Omitting the pictures, output all of the records precisely as written.

········

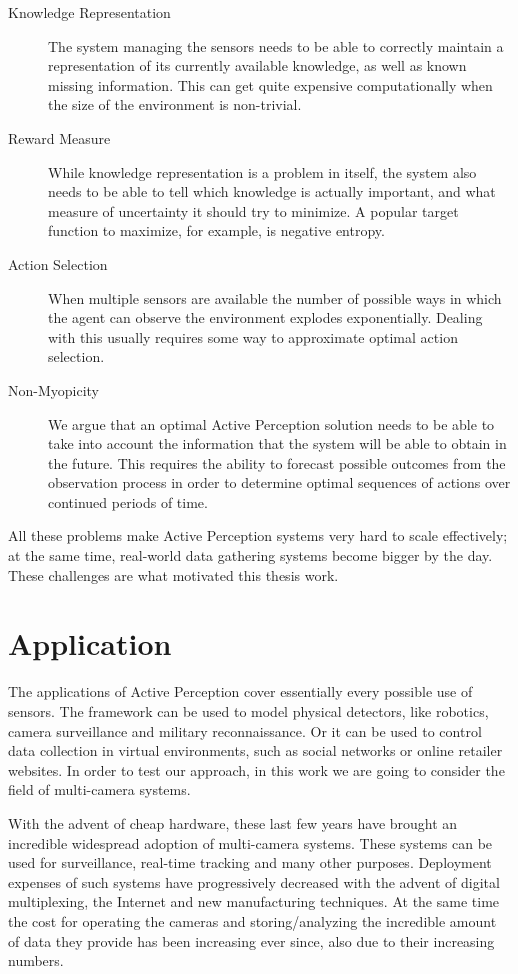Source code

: \begin{description}
\item[Knowledge Representation] The system managing the sensors needs to be able to correctly
maintain a representation of its currently available knowledge, as well as known missing
information. This can get quite expensive computationally when the size of the environment is
non-trivial.
\item[Reward Measure] While knowledge representation is a problem in itself, the system also needs
to be able to tell which knowledge is actually important, and what measure of uncertainty it should
try to minimize. A popular target function to maximize, for example, is negative entropy.
\item[Action Selection] When multiple sensors are available the number of possible ways in which the
agent can observe the environment explodes exponentially. Dealing with this usually requires some way to
approximate optimal action selection.
\item[Non-Myopicity] We argue that an optimal Active Perception solution needs to be able to take into
account the information that the system will be able to obtain in the future. This requires the
ability to forecast possible outcomes from the observation process in order to determine optimal
sequences of actions over continued periods of time.
\end{description}

All these problems make Active Perception systems very hard to scale effectively; at the same time,
real-world data gathering systems become bigger by the day. These challenges are what motivated this
thesis work.

\section{Application}

The applications of Active Perception cover essentially every possible use of sensors. The framework
can be used to model physical detectors, like robotics, camera surveillance and military
reconnaissance. Or it can be used to control data collection in virtual environments, such as social
networks or online retailer websites. In order to test our approach, in this work we are going to
consider the field of multi-camera systems.

With the advent of cheap hardware, these last few years have brought an incredible widespread
adoption of multi-camera systems. These systems can be used for surveillance, real-time tracking and
many other purposes. Deployment expenses of such systems have progressively decreased with the
advent of digital multiplexing, the Internet and new manufacturing techniques. At the same time the
cost for operating the cameras and storing/analyzing the incredible amount of data they provide has
been increasing ever since, also due to their increasing numbers.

········

▶ [Solved exercise]
Source code

: \begin{description}
\item[Knowledge Representation] The system managing the sensors needs to be able to correctly
maintain a representation of its currently available knowledge, as well as known missing
information. This can get quite expensive computationally when the size of the environment is
non-trivial.
\item[Reward Measure] While knowledge representation is a problem in itself, the system also needs
to be able to tell which knowledge is actually important, and what measure of uncertainty it should
try to minimize. A popular target function to maximize, for example, is negative entropy.
\item[Action Selection] When multiple sensors are available the number of possible ways in which the
agent can observe the environment explodes exponentially. Dealing with this usually requires some way to
approximate optimal action selection.
\item[Non-Myopicity] We argue that an optimal Active Perception solution needs to be able to take into
account the information that the system will be able to obtain in the future. This requires the
ability to forecast possible outcomes from the observation process in order to determine optimal
sequences of actions over continued periods of time.
\end{description}

All these problems make Active Perception systems very hard to scale effectively; at the same time,
real-world data gathering systems become bigger by the day. These challenges are what motivated this
thesis work.

\section{Application}

The applications of Active Perception cover essentially every possible use of sensors. The framework
can be used to model physical detectors, like robotics, camera surveillance and military
reconnaissance. Or it can be used to control data collection in virtual environments, such as social
networks or online retailer websites. In order to test our approach, in this work we are going to
consider the field of multi-camera systems.

With the advent of cheap hardware, these last few years have brought an incredible widespread
adoption of multi-camera systems. These systems can be used for surveillance, real-time tracking and
many other purposes. Deployment expenses of such systems have progressively decreased with the
advent of digital multiplexing, the Internet and new manufacturing techniques. At the same time the
cost for operating the cameras and storing/analyzing the incredible amount of data they provide has
been increasing ever since, also due to their increasing numbers.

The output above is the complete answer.